How to prevent your S&OP process becoming bogged down

Bram Desmet
Oct 10, 2017 5:41:48 PM

Over recent decades Sales & Operations Planning (S&OP) has undoubtedly proved its worth. However, many S&OP processes get stuck at a certain maturity level or, even worse, start to regress after a period of time.

There are several reasons why S&OP processes stall, but roughly speaking there are three key elements that must be in balance: processes, tooling and culture.

Maintain a business focus

The big challenge process-wise is to make sure that the Executive S&OP meeting really is a meeting of all the senior executives. Unfortunately, a lot of the S&OP meetings today are not sufficiently relevant for the whole management team. Among other things, this is due to a failure to translate developments into financial terms and the lack of adequate real-time tooling. A simple example: most C-level managers, and certainly the CEO of a publicly traded company, think in terms of quarters. So why are the results shared at an S&OP meeting mostly displayed in monthly buckets? A report that shows the quarterly results is all it takes to avoid the whole management team having to do the arithmetic in their own heads during the meeting.

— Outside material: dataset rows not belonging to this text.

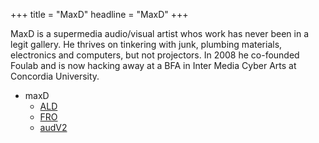 +++
title = "MaxD"
headline = "MaxD"
+++

MaxD is a supermedia audio/visual artist whos work has never been in a legit gallery. He thrives on tinkering with junk, plumbing materials, electronics and computers, but not projectors. In 2008 he co-founded Foulab and is now hacking away at a BFA in Inter Media Cyber Arts at Concordia University.

* maxD
  - [ALD](ald)
  - [FRO](fro)
  - [audV2](audv2)

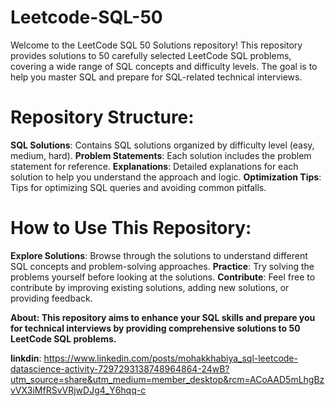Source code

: # Leetcode-SQL-50
Welcome to the LeetCode SQL 50 Solutions repository! This repository provides solutions to 50 carefully selected LeetCode SQL problems, covering a wide range of SQL concepts and difficulty levels. The goal is to help you master SQL and prepare for SQL-related technical interviews.
# **Repository Structure:**

**SQL Solutions**: Contains SQL solutions organized by difficulty level (easy, medium, hard).
**Problem Statements**: Each solution includes the problem statement for reference.
**Explanations**: Detailed explanations for each solution to help you understand the approach and logic.
**Optimization Tips**: Tips for optimizing SQL queries and avoiding common pitfalls.

# **How to Use This Repository:**

**Explore Solutions**: Browse through the solutions to understand different SQL concepts and problem-solving approaches.
**Practice**: Try solving the problems yourself before looking at the solutions.
**Contribute**: Feel free to contribute by improving existing solutions, adding new solutions, or providing feedback.

**About: This repository aims to enhance your SQL skills and prepare you for technical interviews by providing comprehensive solutions to 50 LeetCode SQL problems.**

**linkdin**: https://www.linkedin.com/posts/mohakkhabiya_sql-leetcode-datascience-activity-7297293138748964864-24wB?utm_source=share&utm_medium=member_desktop&rcm=ACoAAD5mLhgBzvVX3iMfRSvVRjwDJg4_Y6hqq-c
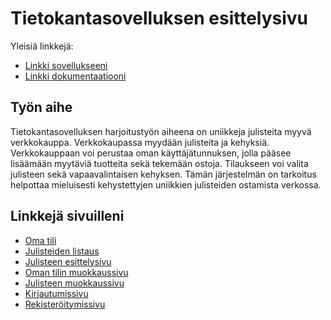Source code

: # Tietokantasovelluksen esittelysivu

Yleisiä linkkejä:

* [Linkki sovellukseeni](http://elisanur.users.cs.helsinki.fi/postershop/)
* [Linkki dokumentaatiooni](https://github.com/elisanur/Tsoha-Bootstrap/blob/master/doc/dokumentaatio.pdf)

## Työn aihe

Tietokantasovelluksen harjoitustyön aiheena on uniikkeja julisteita myyvä verkkokauppa. Verkkokaupassa myydään julisteita ja kehyksiä. Verkkokauppaan voi perustaa oman käyttäjätunnuksen, jolla pääsee lisäämään myytäviä tuotteita sekä tekemään ostoja. Tilaukseen voi valita julisteen sekä vapaavalintaisen kehyksen. Tämän järjestelmän on tarkoitus helpottaa mieluisesti kehystettyjen uniikkien julisteiden ostamista verkossa.

## Linkkejä sivuilleni

* [Oma tili](http://elisanur.users.cs.helsinki.fi/postershop/account)
* [Julisteiden listaus](http://elisanur.users.cs.helsinki.fi/postershop/posters)
* [Julisteen esittelysivu](http://elisanur.users.cs.helsinki.fi/postershop/poster_show)
* [Oman tilin muokkaussivu](http://elisanur.users.cs.helsinki.fi/postershop/edit_account)
* [Julisteen muokkaussivu](http://elisanur.users.cs.helsinki.fi/postershop/edit_poster)
* [Kirjautumissivu](http://elisanur.users.cs.helsinki.fi/postershop/login)
* [Rekisteröitymissivu](http://elisanur.users.cs.helsinki.fi/postershop/register)
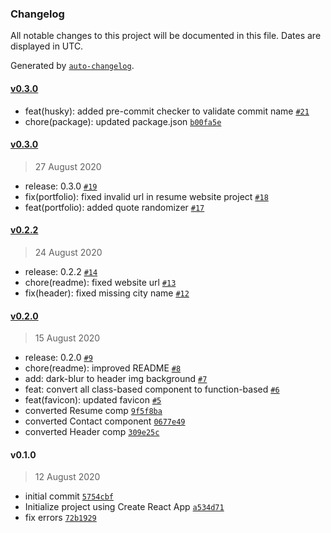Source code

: ### Changelog

All notable changes to this project will be documented in this file. Dates are displayed in UTC.

Generated by [`auto-changelog`](https://github.com/CookPete/auto-changelog).

#### [v0.3.0](https://github.com/jannomeister/own-website/compare/v0.3.0...v0.3.0)

- feat(husky): added pre-commit checker to validate commit name [`#21`](https://github.com/jannomeister/own-website/pull/21)
- chore(package): updated package.json [`b00fa5e`](https://github.com/jannomeister/own-website/commit/b00fa5e984542ba3bb9f23077e43f93422f29164)

#### [v0.3.0](https://github.com/jannomeister/own-website/compare/v0.2.2...v0.3.0)

> 27 August 2020

- release: 0.3.0 [`#19`](https://github.com/jannomeister/own-website/pull/19)
- fix(portfolio): fixed invalid url in resume website project [`#18`](https://github.com/jannomeister/own-website/pull/18)
- feat(portfolio): added quote randomizer [`#17`](https://github.com/jannomeister/own-website/pull/17)

#### [v0.2.2](https://github.com/jannomeister/own-website/compare/v0.2.0...v0.2.2)

> 24 August 2020

- release: 0.2.2 [`#14`](https://github.com/jannomeister/own-website/pull/14)
- chore(readme): fixed website url [`#13`](https://github.com/jannomeister/own-website/pull/13)
- fix(header): fixed missing city name [`#12`](https://github.com/jannomeister/own-website/pull/12)

#### [v0.2.0](https://github.com/jannomeister/own-website/compare/v0.1.0...v0.2.0)

> 15 August 2020

- release: 0.2.0 [`#9`](https://github.com/jannomeister/own-website/pull/9)
- chore(readme): improved README [`#8`](https://github.com/jannomeister/own-website/pull/8)
- add: dark-blur to header img background [`#7`](https://github.com/jannomeister/own-website/pull/7)
- feat: convert all class-based component to function-based [`#6`](https://github.com/jannomeister/own-website/pull/6)
- feat(favicon): updated favicon [`#5`](https://github.com/jannomeister/own-website/pull/5)
- converted Resume comp [`9f5f8ba`](https://github.com/jannomeister/own-website/commit/9f5f8ba9e0db9d02517c75688e325e0106a207ee)
- converted Contact component [`0677e49`](https://github.com/jannomeister/own-website/commit/0677e49c81130ab7d4eafa1278ebc609e48e5317)
- converted Header comp [`309e25c`](https://github.com/jannomeister/own-website/commit/309e25c6a681dcd57fa68ae81272bdef6dcdfa12)

#### v0.1.0

> 12 August 2020

- initial commit [`5754cbf`](https://github.com/jannomeister/own-website/commit/5754cbf130d5e66685a073c41eebd621addf783c)
- Initialize project using Create React App [`a534d71`](https://github.com/jannomeister/own-website/commit/a534d710d3472b949b1a6a091cf868ddc7a2ec6c)
- fix errors [`72b1929`](https://github.com/jannomeister/own-website/commit/72b19299df2bc0402da5d758aebbe1828fa07f40)
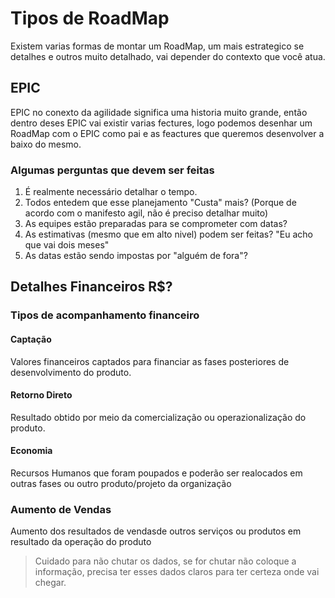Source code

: # Tipos de RoadMap
Existem varias formas de montar um RoadMap, um mais estrategico se detalhes e outros muito detalhado, vai depender do contexto que você atua.

## EPIC
EPIC no conexto da agilidade significa uma historia muito grande, então dentro deses EPIC vai existir varias fectures, logo podemos desenhar um RoadMap com o EPIC como pai e as
feactures que queremos desenvolver a baixo do mesmo. 


### Algumas perguntas que devem ser feitas
1. É realmente necessário detalhar o tempo.
2. Todos entedem que esse planejamento "Custa" mais? (Porque de acordo com o manifesto agil, não é preciso detalhar muito)
3. As equipes estão preparadas para se comprometer com datas?
4. As estimativas (mesmo que em alto nivel) podem ser feitas? "Eu acho que vai dois meses"
5. As datas estão sendo impostas por "alguém de fora"?

## Detalhes Financeiros R$?

### Tipos de acompanhamento financeiro

#### Captação 
Valores financeiros captados para financiar as fases posteriores de desenvolvimento do produto.

#### Retorno Direto
Resultado obtido por meio da comercialização ou operazionalização do produto.

#### Economia
Recursos Humanos que foram poupados e poderão ser realocados em outras fases ou outro produto/projeto da organização

### Aumento de Vendas
Aumento dos resultados de vendasde outros serviços ou produtos em resultado da operação do produto

> Cuidado para não chutar os dados, se for chutar não coloque a informação, precisa ter esses dados claros para ter certeza onde vai chegar.
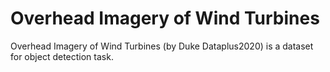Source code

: # Overhead Imagery of Wind Turbines

Overhead Imagery of Wind Turbines (by Duke Dataplus2020) is a dataset for object detection task.
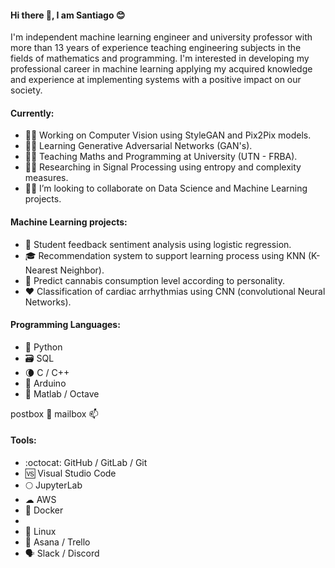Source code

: #### Hi there 👋, I am Santiago 😊

I'm independent machine learning engineer and university professor with more than 13 years of experience teaching engineering subjects in the fields of mathematics and programming. I'm interested in developing my professional career in machine learning applying my acquired knowledge and experience at implementing systems with a positive impact on our society.

#### Currently:

- 👨‍💻 Working on Computer Vision using StyleGAN and Pix2Pix models.
- 👨‍🎓 Learning Generative Adversarial Networks (GAN's).  
- 👨‍🏫 Teaching Maths and Programming at University (UTN - FRBA).
- 👨‍🔬 Researching in Signal Processing using entropy and complexity measures.
- 🕵️‍♂️ I’m looking to collaborate on Data Science and Machine Learning projects.


#### Machine Learning projects:

- 📝 Student feedback sentiment analysis using logistic regression.
- 🎓 Recommendation system to support learning process using KNN (K-Nearest Neighbor).
- 🍁 Predict cannabis consumption level according to personality.
- ❤ Classification of cardiac arrhythmias using CNN (convolutional Neural Networks).


#### Programming Languages: 

- 🐍 Python 
- 🗃️ SQL
- :waning_crescent_moon: C / C++
- 🤖 Arduino
- 📐 Matlab / Octave

postbox :postbox:
mailbox :mailbox:

#### Tools:

- :octocat: GitHub /  GitLab / Git
- 🆚 Visual Studio Code
- 🌕 JupyterLab
- ☁ AWS
- :whale: Docker
- 
- 🐧 Linux
- 📅 Asana / Trello
- 🗣️ Slack / Discord
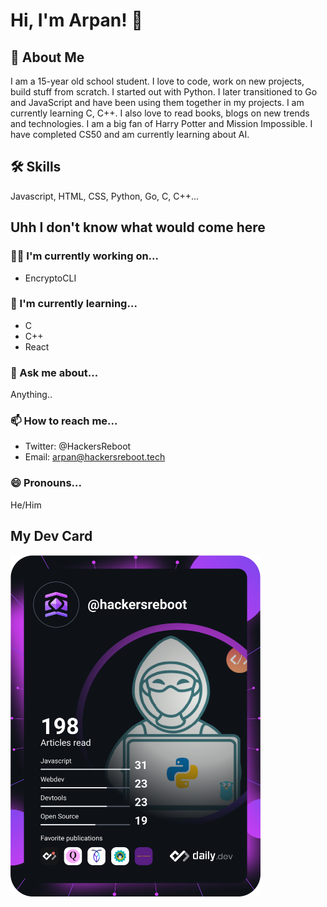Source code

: 
# Hi, I'm Arpan! 👋 
## 🚀 About Me

I am a 15-year old school student. I love to code, work on new projects, build stuff from scratch. I started out with Python. I later transitioned to Go and JavaScript and have been using them together in my projects. I am currently learning C, C++. I also love to read books, blogs on new trends and technologies. I am a big fan of Harry Potter and Mission Impossible. I have completed CS50 and am currently learning about AI.


## 🛠 Skills
Javascript, HTML, CSS, Python, Go, C, C++...


## Uhh I don't know what would come here
### 👩‍💻 I'm currently working on...
- EncryptoCLI

### 🧠 I'm currently learning...
- C 
- C++
- React

### 💬 Ask me about...    
Anything..  
### 📫 How to reach me...
- Twitter: @HackersReboot
- Email: arpan@hackersreboot.tech
### 😄 Pronouns...  
He/Him

## My Dev Card
<a href="https://app.daily.dev/hackersreboot"><img src="https://github.com/Arpan-206/Arpan-206/blob/master/devcard.svg" width="400" alt="Arpan Pandey's Dev Card"/></a>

If the S&OP meeting is not pitched at the right level, the C-level management will eventually disengage, which is detrimental to the overall S&OP process. If the final decisions have to be made outside the S&OP meetings, it will increase the frustration of the S&OP members who are present and ultimately hollow out the process.

Another risk is that there are too few disciplines involved in the S&OP process. In some companies the S&OP process has become purely a Supply Chain exercise. The coordination, the preparation and the execution are all done by Supply Chain people. The only involvement of other departments is their presence at the monthly S&OP meeting, without any other active sponsorship. This makes it really hard to turn S&OP decisions into reality. Because the process must be supported throughout the entire organization, it is also important to think broadly enough about who should be present. Besides Sales and Operations, Finance should certainly be involved. But the presence of Product Management, R&D, Purchasing and even Human Resources can also be required. If there’s an issue about labor capacity, for example, it can be useful that the person who has the final say about hiring and firing attends the meeting.

Invest in appropriate tooling

In the first instance you can make a start on S&OP using Excel sheets, but you will need proper applications to embed the process and make it sustainable. Speaking from experience, we can say that on average process maturity and tooling maturity differ by one level. If the process maturity is at level 4, for example, then the tooling maturity will usually be at level 3. Tooling is in that sense both an enabler and an inhibitor simultaneously.

Furthermore, the S&OP process is not a stand-alone process; in other words, data has to be integrated from different sources. An integrated tool will allow you to run S&OP meetings based on a single version of the truth. Other advantages of a tool over Excel is better visibility, the possibility to conduct simulations and the use of real-time data. An effective S&OP tool is one that is continually refreshed with live data.

Create an open culture

Another potential obstacle standing in the way of a successful, long-lasting S&OP process is the organizational culture. Some employees within the company may take advantage of a not fully transparent process, e.g. salespeople who withhold certain information to safeguard their goals. If a Sales Manager assumes his team will generate a turnover of €160 million, for example, he may decide not to raise his initial forecast of €140 million while still in the budgeting phase because that could lead to hard-to-achieve objectives for the coming year.

In the S&OP meeting there should be an open culture, so that different interests can be openly debated. Only then will it be possible to make a final decision that is to the benefit of the entire organization. Changing measurement systems, KPIs and setting incentives that foster collaborative behavior can give the crucial support for creating such a culture.